[LEAPSECS] [time-nuts] Leap Quirks
    Rob Seaman 
    seaman at noao.edu
       
    Mon Jan  5 14:06:41 EST 2009
    
    
  
Tony Finch wrote:
> On Mon, 5 Jan 2009, Rob Seaman wrote:
>>
>> The recent leap second passed (yet again) with no major issues.
>
> Wrong.
>
> Loads of Oracle RAC servers crashed because of a bug triggered by the
> clock going backwards.
>
> http://www.merit.edu/mail.archives/nanog/msg13857.html
Where the statement is:
	"I had a couple of Oracle servers (Solaris 10) reboot a couple of  
minutes just before the leap second. All my other Solaris 10 boxes  
appear to have stayed up fine."
The phrasing doesn't even make it clear that this was causally  
connected to the leap second.  I assume that later messages in the  
thread clarify this.
It might help to standardize a definition of "major issue".  Our group  
uses JIRA to track issues.  We have two levels above major issue,  
namely "critical" and "blocker".  Leap seconds are clearly not a  
blocker, since we have moved past this one just like the previous  
ones.  Given that the current standard is viable for hundreds of  
years, it is also hard to rate them as critical.
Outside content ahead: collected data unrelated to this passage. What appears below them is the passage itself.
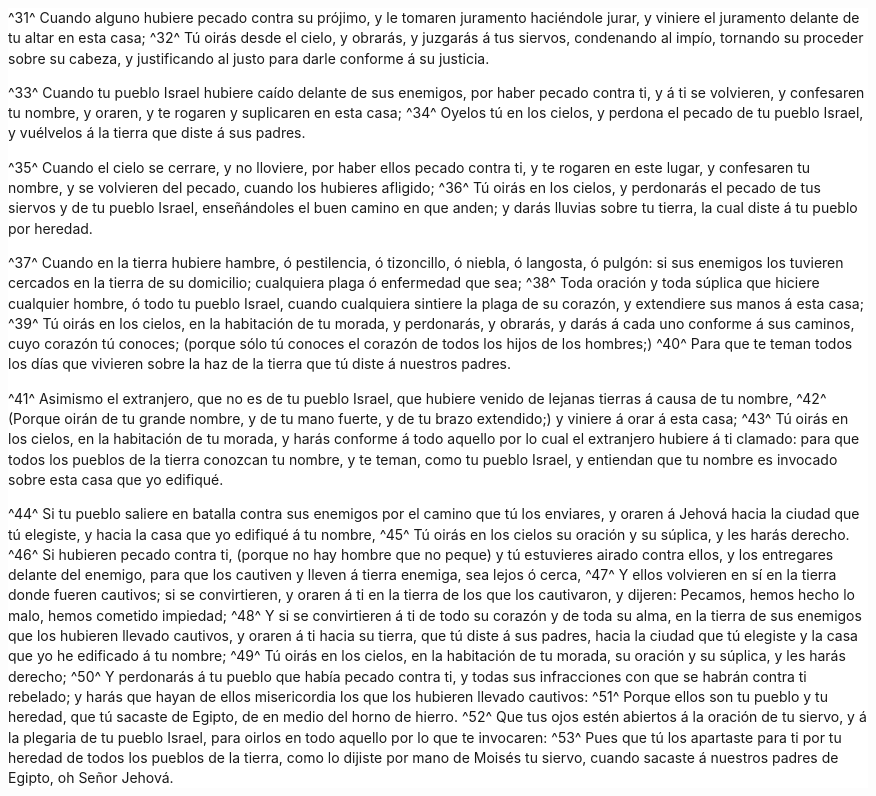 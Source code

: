  
^31^ Cuando alguno hubiere pecado contra su prójimo, y le tomaren juramento haciéndole jurar, y viniere el juramento delante de tu altar en esta casa; 
^32^ Tú oirás desde el cielo, y obrarás, y juzgarás á tus siervos, condenando al impío, tornando su proceder sobre su cabeza, y justificando al justo para darle conforme á su justicia.

 
^33^ Cuando tu pueblo Israel hubiere caído delante de sus enemigos, por haber pecado contra ti, y á ti se volvieren, y confesaren tu nombre, y oraren, y te rogaren y suplicaren en esta casa; 
^34^ Oyelos tú en los cielos, y perdona el pecado de tu pueblo Israel, y vuélvelos á la tierra que diste á sus padres.

 
^35^ Cuando el cielo se cerrare, y no lloviere, por haber ellos pecado contra ti, y te rogaren en este lugar, y confesaren tu nombre, y se volvieren del pecado, cuando los hubieres afligido; 
^36^ Tú oirás en los cielos, y perdonarás el pecado de tus siervos y de tu pueblo Israel, enseñándoles el buen camino en que anden; y darás lluvias sobre tu tierra, la cual diste á tu pueblo por heredad.

 
^37^ Cuando en la tierra hubiere hambre, ó pestilencia, ó tizoncillo, ó niebla, ó langosta, ó pulgón: si sus enemigos los tuvieren cercados en la tierra de su domicilio; cualquiera plaga ó enfermedad que sea; 
^38^ Toda oración y toda súplica que hiciere cualquier hombre, ó todo tu pueblo Israel, cuando cualquiera sintiere la plaga de su corazón, y extendiere sus manos á esta casa; 
^39^ Tú oirás en los cielos, en la habitación de tu morada, y perdonarás, y obrarás, y darás á cada uno conforme á sus caminos, cuyo corazón tú conoces; (porque sólo tú conoces el corazón de todos los hijos de los hombres;) 
^40^ Para que te teman todos los días que vivieren sobre la haz de la tierra que tú diste á nuestros padres.

 
^41^ Asimismo el extranjero, que no es de tu pueblo Israel, que hubiere venido de lejanas tierras á causa de tu nombre, 
^42^ (Porque oirán de tu grande nombre, y de tu mano fuerte, y de tu brazo extendido;) y viniere á orar á esta casa; 
^43^ Tú oirás en los cielos, en la habitación de tu morada, y harás conforme á todo aquello por lo cual el extranjero hubiere á ti clamado: para que todos los pueblos de la tierra conozcan tu nombre, y te teman, como tu pueblo Israel, y entiendan que tu nombre es invocado sobre esta casa que yo edifiqué.

 
^44^ Si tu pueblo saliere en batalla contra sus enemigos por el camino que tú los enviares, y oraren á Jehová hacia la ciudad que tú elegiste, y hacia la casa que yo edifiqué á tu nombre, 
^45^ Tú oirás en los cielos su oración y su súplica, y les harás derecho. 
^46^ Si hubieren pecado contra ti, (porque no hay hombre que no peque) y tú estuvieres airado contra ellos, y los entregares delante del enemigo, para que los cautiven y lleven á tierra enemiga, sea lejos ó cerca, 
^47^ Y ellos volvieren en sí en la tierra donde fueren cautivos; si se convirtieren, y oraren á ti en la tierra de los que los cautivaron, y dijeren: Pecamos, hemos hecho lo malo, hemos cometido impiedad; 
^48^ Y si se convirtieren á ti de todo su corazón y de toda su alma, en la tierra de sus enemigos que los hubieren llevado cautivos, y oraren á ti hacia su tierra, que tú diste á sus padres, hacia la ciudad que tú elegiste y la casa que yo he edificado á tu nombre; 
^49^ Tú oirás en los cielos, en la habitación de tu morada, su oración y su súplica, y les harás derecho; 
^50^ Y perdonarás á tu pueblo que había pecado contra ti, y todas sus infracciones con que se habrán contra ti rebelado; y harás que hayan de ellos misericordia los que los hubieren llevado cautivos: 
^51^ Porque ellos son tu pueblo y tu heredad, que tú sacaste de Egipto, de en medio del horno de hierro. 
^52^ Que tus ojos estén abiertos á la oración de tu siervo, y á la plegaria de tu pueblo Israel, para oirlos en todo aquello por lo que te invocaren: 
^53^ Pues que tú los apartaste para ti por tu heredad de todos los pueblos de la tierra, como lo dijiste por mano de Moisés tu siervo, cuando sacaste á nuestros padres de Egipto, oh Señor Jehová.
> Many time dissemination systems got it wrong, as usual.
>
> I wonder why OS vendors don't ship ntpd preconfigured with a  
> leapseconds
> table that is updated as part of the OS's normal patching process. I  
> hope
> that would reduce the amount of manual maintenance required for  
> stratum 1
> servers and increase the reliability of NTP's leap second handling.
Sound like good ideas.  Fix the bug.  Improve the processes.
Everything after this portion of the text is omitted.